Source texts of formatted documents
- Opening Delimiter -

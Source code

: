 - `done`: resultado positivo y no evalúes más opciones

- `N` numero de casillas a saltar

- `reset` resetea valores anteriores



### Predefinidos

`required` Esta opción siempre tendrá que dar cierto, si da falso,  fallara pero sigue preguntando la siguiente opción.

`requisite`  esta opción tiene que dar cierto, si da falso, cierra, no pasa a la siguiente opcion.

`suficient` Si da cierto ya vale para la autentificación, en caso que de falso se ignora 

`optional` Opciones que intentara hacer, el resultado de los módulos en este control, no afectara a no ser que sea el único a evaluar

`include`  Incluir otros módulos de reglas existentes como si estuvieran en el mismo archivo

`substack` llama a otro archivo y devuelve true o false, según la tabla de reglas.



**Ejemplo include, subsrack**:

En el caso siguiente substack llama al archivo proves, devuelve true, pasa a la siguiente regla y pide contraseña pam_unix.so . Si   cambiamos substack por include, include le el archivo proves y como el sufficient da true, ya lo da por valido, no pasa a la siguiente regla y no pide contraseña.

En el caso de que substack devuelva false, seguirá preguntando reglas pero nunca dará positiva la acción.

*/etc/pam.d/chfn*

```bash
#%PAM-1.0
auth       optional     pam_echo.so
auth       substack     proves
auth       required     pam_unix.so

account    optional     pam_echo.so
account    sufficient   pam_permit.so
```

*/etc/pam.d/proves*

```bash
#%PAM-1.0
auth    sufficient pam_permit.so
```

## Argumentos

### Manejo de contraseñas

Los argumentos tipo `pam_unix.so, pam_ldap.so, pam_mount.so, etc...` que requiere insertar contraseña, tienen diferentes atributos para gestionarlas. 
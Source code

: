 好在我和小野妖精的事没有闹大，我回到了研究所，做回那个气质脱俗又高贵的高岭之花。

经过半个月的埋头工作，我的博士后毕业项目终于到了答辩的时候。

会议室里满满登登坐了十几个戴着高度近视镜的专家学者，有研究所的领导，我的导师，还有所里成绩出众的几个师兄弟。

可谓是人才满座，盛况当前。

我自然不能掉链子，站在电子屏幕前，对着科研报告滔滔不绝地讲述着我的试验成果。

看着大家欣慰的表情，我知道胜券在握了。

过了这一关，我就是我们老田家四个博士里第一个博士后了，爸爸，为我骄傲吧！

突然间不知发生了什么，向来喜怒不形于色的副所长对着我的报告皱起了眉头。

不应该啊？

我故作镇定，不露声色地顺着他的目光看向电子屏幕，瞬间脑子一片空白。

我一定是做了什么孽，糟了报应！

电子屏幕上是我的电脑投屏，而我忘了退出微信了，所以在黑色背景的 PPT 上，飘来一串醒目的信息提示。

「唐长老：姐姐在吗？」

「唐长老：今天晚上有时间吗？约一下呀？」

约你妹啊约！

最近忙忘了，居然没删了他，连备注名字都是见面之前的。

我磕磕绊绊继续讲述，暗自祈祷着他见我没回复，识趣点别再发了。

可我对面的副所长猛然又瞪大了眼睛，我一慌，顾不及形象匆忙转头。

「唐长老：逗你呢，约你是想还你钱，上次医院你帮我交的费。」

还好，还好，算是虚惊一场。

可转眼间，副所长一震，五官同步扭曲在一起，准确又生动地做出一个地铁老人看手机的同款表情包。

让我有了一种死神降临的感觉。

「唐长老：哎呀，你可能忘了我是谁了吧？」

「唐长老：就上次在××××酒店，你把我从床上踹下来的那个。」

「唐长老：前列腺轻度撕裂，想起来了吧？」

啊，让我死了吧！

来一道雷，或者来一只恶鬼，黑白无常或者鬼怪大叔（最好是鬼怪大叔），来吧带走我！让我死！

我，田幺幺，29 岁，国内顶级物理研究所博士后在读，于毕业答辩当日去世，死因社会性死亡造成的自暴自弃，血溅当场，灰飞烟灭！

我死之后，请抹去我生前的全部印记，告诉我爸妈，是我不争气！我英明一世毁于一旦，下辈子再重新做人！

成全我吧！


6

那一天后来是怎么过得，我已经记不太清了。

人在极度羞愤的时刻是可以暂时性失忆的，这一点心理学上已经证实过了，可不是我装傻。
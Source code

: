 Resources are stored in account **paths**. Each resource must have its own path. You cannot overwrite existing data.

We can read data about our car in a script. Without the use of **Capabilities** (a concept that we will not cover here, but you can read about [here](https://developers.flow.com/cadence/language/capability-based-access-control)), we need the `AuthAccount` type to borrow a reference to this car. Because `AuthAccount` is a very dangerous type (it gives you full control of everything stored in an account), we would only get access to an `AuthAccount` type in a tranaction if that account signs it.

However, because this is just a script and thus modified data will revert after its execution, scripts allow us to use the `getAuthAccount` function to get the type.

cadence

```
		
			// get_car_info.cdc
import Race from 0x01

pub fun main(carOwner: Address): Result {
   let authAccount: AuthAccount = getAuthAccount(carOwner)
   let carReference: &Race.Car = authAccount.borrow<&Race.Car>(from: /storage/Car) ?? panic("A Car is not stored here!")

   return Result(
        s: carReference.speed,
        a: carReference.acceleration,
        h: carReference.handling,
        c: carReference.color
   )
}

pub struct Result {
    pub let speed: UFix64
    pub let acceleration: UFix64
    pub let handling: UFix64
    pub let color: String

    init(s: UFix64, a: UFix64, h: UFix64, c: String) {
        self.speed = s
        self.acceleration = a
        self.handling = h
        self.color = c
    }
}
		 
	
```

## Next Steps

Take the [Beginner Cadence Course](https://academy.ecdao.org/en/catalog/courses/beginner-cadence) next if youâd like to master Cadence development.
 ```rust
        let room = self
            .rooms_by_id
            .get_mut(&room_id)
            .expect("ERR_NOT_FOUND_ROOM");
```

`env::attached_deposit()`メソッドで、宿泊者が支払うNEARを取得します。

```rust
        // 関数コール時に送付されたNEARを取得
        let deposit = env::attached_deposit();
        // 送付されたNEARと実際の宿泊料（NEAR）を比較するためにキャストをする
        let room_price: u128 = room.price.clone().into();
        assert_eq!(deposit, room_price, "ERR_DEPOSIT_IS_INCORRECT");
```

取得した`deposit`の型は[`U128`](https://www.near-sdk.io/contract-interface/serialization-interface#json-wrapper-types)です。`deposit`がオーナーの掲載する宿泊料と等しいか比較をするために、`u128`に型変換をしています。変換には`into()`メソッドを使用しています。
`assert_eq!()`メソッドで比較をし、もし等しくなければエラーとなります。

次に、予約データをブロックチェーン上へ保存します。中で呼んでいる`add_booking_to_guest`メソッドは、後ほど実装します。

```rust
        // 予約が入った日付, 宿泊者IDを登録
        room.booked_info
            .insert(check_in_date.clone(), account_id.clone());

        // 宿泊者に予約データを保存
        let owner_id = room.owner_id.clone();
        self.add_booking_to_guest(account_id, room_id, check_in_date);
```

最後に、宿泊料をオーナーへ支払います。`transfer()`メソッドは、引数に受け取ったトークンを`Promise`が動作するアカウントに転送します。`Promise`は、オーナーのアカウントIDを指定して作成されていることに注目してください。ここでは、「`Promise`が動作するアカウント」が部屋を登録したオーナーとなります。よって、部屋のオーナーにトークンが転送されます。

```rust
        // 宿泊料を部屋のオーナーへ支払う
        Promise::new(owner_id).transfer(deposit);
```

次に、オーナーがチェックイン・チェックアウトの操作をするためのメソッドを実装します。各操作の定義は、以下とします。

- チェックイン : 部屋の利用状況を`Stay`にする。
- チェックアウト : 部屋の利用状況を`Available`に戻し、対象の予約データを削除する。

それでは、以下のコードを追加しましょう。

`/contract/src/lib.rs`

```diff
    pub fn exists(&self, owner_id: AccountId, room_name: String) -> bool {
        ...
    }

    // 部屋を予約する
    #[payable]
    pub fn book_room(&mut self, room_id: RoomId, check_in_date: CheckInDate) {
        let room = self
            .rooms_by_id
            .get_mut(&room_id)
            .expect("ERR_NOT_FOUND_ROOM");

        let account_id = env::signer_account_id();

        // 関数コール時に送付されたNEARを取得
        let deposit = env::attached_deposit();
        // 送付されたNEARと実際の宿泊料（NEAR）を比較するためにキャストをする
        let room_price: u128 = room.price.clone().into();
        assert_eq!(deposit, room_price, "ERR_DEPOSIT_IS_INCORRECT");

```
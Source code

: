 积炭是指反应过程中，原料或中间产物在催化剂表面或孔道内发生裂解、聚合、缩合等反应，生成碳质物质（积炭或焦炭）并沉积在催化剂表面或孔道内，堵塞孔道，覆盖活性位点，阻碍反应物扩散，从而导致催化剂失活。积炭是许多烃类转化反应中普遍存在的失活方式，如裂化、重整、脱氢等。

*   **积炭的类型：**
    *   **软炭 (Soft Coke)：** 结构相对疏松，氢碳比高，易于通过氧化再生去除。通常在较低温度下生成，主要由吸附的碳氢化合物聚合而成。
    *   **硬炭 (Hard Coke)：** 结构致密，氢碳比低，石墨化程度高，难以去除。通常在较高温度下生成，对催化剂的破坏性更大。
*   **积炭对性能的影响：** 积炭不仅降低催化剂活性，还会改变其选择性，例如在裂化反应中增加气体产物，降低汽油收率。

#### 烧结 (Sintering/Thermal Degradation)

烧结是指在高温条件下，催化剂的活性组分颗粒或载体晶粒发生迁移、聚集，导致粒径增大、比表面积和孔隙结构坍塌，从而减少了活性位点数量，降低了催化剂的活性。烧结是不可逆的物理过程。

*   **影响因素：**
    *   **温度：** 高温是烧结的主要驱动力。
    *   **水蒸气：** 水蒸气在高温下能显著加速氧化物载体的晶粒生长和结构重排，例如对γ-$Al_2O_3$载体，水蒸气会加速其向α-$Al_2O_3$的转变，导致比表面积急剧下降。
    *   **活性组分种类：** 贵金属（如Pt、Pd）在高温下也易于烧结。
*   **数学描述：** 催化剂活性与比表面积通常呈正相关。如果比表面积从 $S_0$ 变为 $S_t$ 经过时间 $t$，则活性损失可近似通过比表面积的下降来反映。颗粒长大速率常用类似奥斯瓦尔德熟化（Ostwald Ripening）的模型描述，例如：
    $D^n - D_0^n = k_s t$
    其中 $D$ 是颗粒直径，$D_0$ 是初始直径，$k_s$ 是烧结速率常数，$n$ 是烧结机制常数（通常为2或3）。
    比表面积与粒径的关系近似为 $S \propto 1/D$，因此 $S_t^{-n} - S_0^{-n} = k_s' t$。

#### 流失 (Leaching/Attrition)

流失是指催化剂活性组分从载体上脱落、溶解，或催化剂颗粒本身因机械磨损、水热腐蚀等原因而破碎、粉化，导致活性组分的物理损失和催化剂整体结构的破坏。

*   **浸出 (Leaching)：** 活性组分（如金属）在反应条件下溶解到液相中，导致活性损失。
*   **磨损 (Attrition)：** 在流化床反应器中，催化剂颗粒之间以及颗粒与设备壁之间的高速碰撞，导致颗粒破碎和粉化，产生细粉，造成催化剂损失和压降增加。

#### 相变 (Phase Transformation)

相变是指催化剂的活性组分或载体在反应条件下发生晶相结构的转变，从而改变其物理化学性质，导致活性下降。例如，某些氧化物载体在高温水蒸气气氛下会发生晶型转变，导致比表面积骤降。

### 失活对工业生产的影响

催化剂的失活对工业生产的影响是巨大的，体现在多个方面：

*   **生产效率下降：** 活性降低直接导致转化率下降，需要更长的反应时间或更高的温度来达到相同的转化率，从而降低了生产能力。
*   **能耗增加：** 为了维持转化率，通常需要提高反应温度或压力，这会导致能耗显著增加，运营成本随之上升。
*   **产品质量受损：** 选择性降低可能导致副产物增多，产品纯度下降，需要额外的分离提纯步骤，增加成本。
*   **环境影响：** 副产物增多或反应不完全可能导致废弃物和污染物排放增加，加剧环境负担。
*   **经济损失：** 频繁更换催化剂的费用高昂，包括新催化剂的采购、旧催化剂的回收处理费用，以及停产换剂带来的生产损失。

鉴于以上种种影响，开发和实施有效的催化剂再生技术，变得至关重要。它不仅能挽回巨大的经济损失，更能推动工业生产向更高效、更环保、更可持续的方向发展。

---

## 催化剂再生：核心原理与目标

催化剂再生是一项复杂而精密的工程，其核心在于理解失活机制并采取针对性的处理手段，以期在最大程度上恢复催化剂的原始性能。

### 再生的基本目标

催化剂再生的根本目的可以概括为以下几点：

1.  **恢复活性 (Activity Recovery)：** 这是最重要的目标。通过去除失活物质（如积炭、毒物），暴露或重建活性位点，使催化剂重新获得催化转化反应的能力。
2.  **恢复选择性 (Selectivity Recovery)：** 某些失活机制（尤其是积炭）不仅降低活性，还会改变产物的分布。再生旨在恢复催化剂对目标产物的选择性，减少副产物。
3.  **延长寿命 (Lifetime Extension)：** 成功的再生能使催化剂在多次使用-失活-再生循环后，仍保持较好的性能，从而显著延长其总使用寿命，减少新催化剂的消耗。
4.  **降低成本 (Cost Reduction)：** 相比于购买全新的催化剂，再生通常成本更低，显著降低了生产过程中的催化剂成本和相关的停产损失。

- Closing Delimiter -

Aim of the exercise => Return a word-for-word copy of the lines above from the one holding "la siguiente opción." through the one holding "falso se ignora", with both of them included and nothing besides.

Answer area =>
`required` Esta opción siempre tendrá que dar cierto, si da falso,  fallara pero sigue preguntando la siguiente opción.

`requisite`  esta opción tiene que dar cierto, si da falso, cierra, no pasa a la siguiente opcion.

`suficient` Si da cierto ya vale para la autentificación, en caso que de falso se ignora 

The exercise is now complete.